1st Workout Entry for 2013..yippee!!!
Workout Date: Thursday, January 3, 2013
Time: 3:30pm-5:38pm
Warm Up: Leg Stretches, Upper body stretch
Target Areas:
Chest:
Machine Used-Chest Press: I did 2@55
and 1@70. I am thinking about
introducing a heavier weight, simply because the 70 isn’t feeling as
challenging. I will re-examine in
approximately two weeks.
Back:
Machine Used- Lat Pulldown (fixed): I did 1@55,
1@70, and 1@85.
Shoulders:
Machine Used-Rear Deltoid: I did 1@45 and 2@50. I do believe the longer handles are working
for me significantly better than the horizontal handles. I will play with introducing 55 pounds in
about two weeks.
I also noticed a machine, deemed the Low Row, which
looks like it serves the same purpose as the Row/Rear Deltoid. It’s located near the free weights. I may end up giving it a try when it’s not
occupied. We will see what happens.
Biceps:
Biceps (no bar): I
did 1@45, 1@50, .5@55, and .5@60. It’s always been more of a challenge for
me to do the bicep curls on the no bar machine than the ones with the bar. I believe primarily because of how low the
handles lay in order for one to do the curl.
The 45 was fine; the 50 was fine as well. The 55 did prove to be a struggle, so perhaps
I should hold off on the 60 on this one.
Triceps:
Machine Used-Arm Press: I did 1@95, 1@110, and 1@130.
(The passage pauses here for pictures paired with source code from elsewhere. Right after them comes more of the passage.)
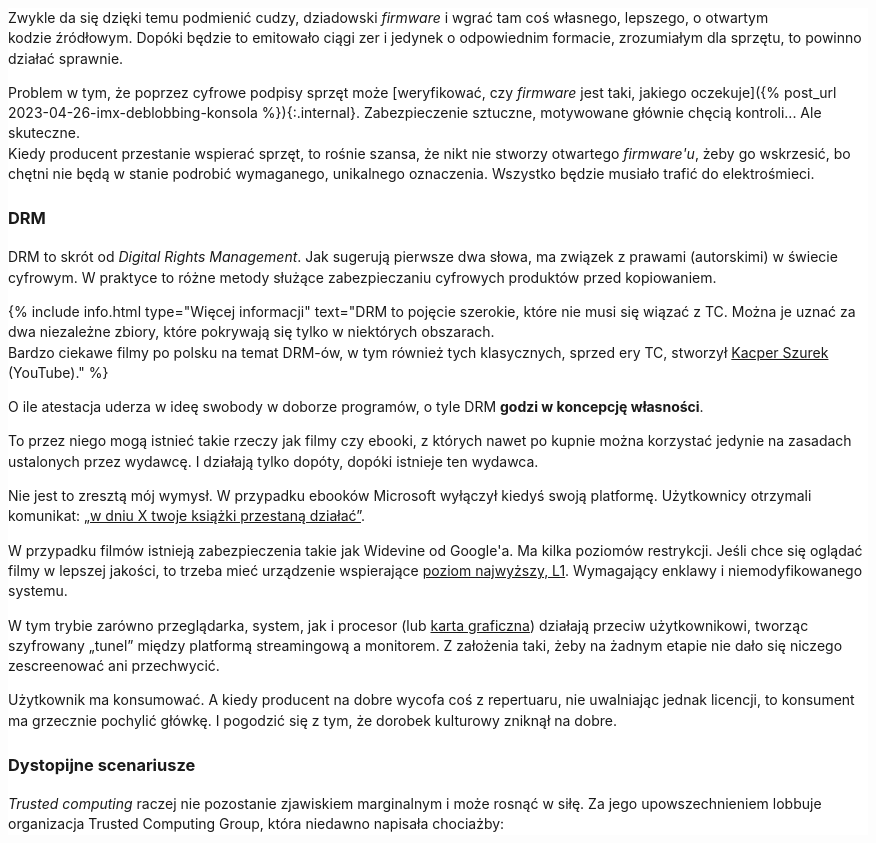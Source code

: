 Zwykle da się dzięki temu podmienić cudzy, dziadowski *firmware* i&nbsp;wgrać tam coś własnego, lepszego, o&nbsp;otwartym kodzie źródłowym. Dopóki będzie to emitowało ciągi zer i&nbsp;jedynek o&nbsp;odpowiednim formacie, zrozumiałym dla sprzętu, to powinno działać sprawnie.

Problem w&nbsp;tym, że poprzez cyfrowe podpisy sprzęt może [weryfikować, czy *firmware* jest taki, jakiego oczekuje]({% post_url 2023-04-26-imx-deblobbing-konsola %}){:.internal}. Zabezpieczenie sztuczne, motywowane głównie chęcią kontroli... Ale skuteczne.  
Kiedy producent przestanie wspierać sprzęt, to rośnie szansa, że nikt nie stworzy otwartego *firmware'u*, żeby go wskrzesić, bo chętni nie będą w&nbsp;stanie podrobić wymaganego, unikalnego oznaczenia. Wszystko będzie musiało trafić do elektrośmieci.

### DRM

DRM to skrót od *Digital Rights Management*. Jak sugerują pierwsze dwa słowa, ma związek z&nbsp;prawami (autorskimi) w&nbsp;świecie cyfrowym. W&nbsp;praktyce to różne metody służące zabezpieczaniu cyfrowych produktów przed kopiowaniem.  

{% include info.html
type="Więcej informacji"
text="DRM to pojęcie szerokie, które nie musi się wiązać z&nbsp;TC. Można je uznać za dwa niezależne zbiory, które pokrywają się tylko w&nbsp;niektórych obszarach.  
Bardzo ciekawe filmy po polsku na temat DRM-ów, w&nbsp;tym również tych klasycznych, sprzed ery TC, stworzył [Kacper Szurek](https://www.youtube.com/watch?v=5JUTni4kgfA&pp=ygURa2FjcGVyIHN6dXJlayBkcm0%3D) (YouTube)."
%}

O ile atestacja uderza w&nbsp;ideę swobody w&nbsp;doborze programów, o&nbsp;tyle DRM **godzi w&nbsp;koncepcję własności**.

To przez niego mogą istnieć takie rzeczy jak filmy czy ebooki, z&nbsp;których nawet po kupnie można korzystać jedynie na zasadach ustalonych przez wydawcę. I&nbsp;działają tylko dopóty, dopóki istnieje ten wydawca.

Nie jest to zresztą mój wymysł. W&nbsp;przypadku ebooków Microsoft wyłączył kiedyś swoją platformę. Użytkownicy otrzymali komunikat: [„w dniu X&nbsp;twoje książki przestaną działać”](https://memex.craphound.com/2019/06/28/microsoft-is-about-to-shut-off-its-ebook-drm-servers-the-books-will-stop-working/).

W przypadku filmów istnieją zabezpieczenia takie jak Widevine od Google'a. Ma kilka poziomów restrykcji. Jeśli chce się oglądać filmy w&nbsp;lepszej jakości, to trzeba mieć urządzenie wspierające [poziom najwyższy, L1](https://www.xda-developers.com/check-widevine-drm-status-android/). Wymagający enklawy i&nbsp;niemodyfikowanego systemu.

W tym trybie zarówno przeglądarka, system, jak i&nbsp;procesor (lub [karta graficzna](https://mjg59.dreamwidth.org/70954.html)) działają przeciw użytkownikowi, tworząc szyfrowany „tunel” między platformą streamingową a&nbsp;monitorem. Z&nbsp;założenia taki, żeby na żadnym etapie nie dało się niczego zescreenować ani przechwycić.

Użytkownik ma konsumować. A&nbsp;kiedy producent na dobre wycofa coś z&nbsp;repertuaru, nie uwalniając jednak licencji, to konsument ma grzecznie pochylić główkę. I&nbsp;pogodzić się z&nbsp;tym, że dorobek kulturowy zniknął na dobre.

### Dystopijne scenariusze

*Trusted computing* raczej nie pozostanie zjawiskiem marginalnym i&nbsp;może rosnąć w&nbsp;siłę. Za jego upowszechnieniem lobbuje organizacja Trusted Computing Group, która niedawno napisała chociażby:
I’m satisfied with how I am doing since I phased on the ninety
pounds. Plus, the 130 is still providing
enough resistance.
Legs:
I used two machines: Leg Curl and Hip Abductor
Leg Curl: I did
1@55, 1@70, and 1@85. I used a slightly different machine, and
it made the exercise a bit easier to do, so I will try to be on the lookout
when this one is free.
Hip Abductor: I did 2@130 and 1@150. The 170 I
have experimented with in the past, and I am able to do it with some
success. We will see what happens in two
weeks.
Abdominals:
Ab Crunch (recline): I did 1@50
and 3@65. Ever since the time
significant amounts of strain, I haven’t dared to introduce the 80 pound back
into my workout. I was still trying to
figure out if it was related to the type of ab machine or the 80. Well, I started feeling mad uncomfortable on
the recline on the last rep of the 65, although if I perform this same weight
on the upright or the levers, I tend to do fine. Perhaps it is a combination of both. I’ll stay on the lookout.
Additional Machines:
Torso Rotation: I did
4@95 and 2@110.
Ab Coaster: 3
sets of 20 with 40lbs. resistance.
Cardio/Cool Down:
Elliptical: I did Around the World on Level 2
for 15 minutes. Adding the 3 minutes for cool down, it
totaled 18 minutes.
Bike: I decided on Kilmanjaro (Level 2) for 20 minutes. Adding in the 5 minutes for cool down, it
brings the total to 25 minutes.
Treadmill: I
did Random Level 2 for 15 minutes. I
did interval between 3.2 and 3.6 mph. My
legs have gotten used to the 3.2 speed, so I may start to wean off it slightly. 3.6 is still a bit challenging for me, but
not as bad as it has been. With the 3
minutes for cool down, total was 18 minutes.
Total
Cardio Workout: 50 minutes (not including
cool down); 62 minutes (with cool down)
I did go ahead and leave since I didn’t feel like
waiting for the Hydromassage beds to become unoccupied.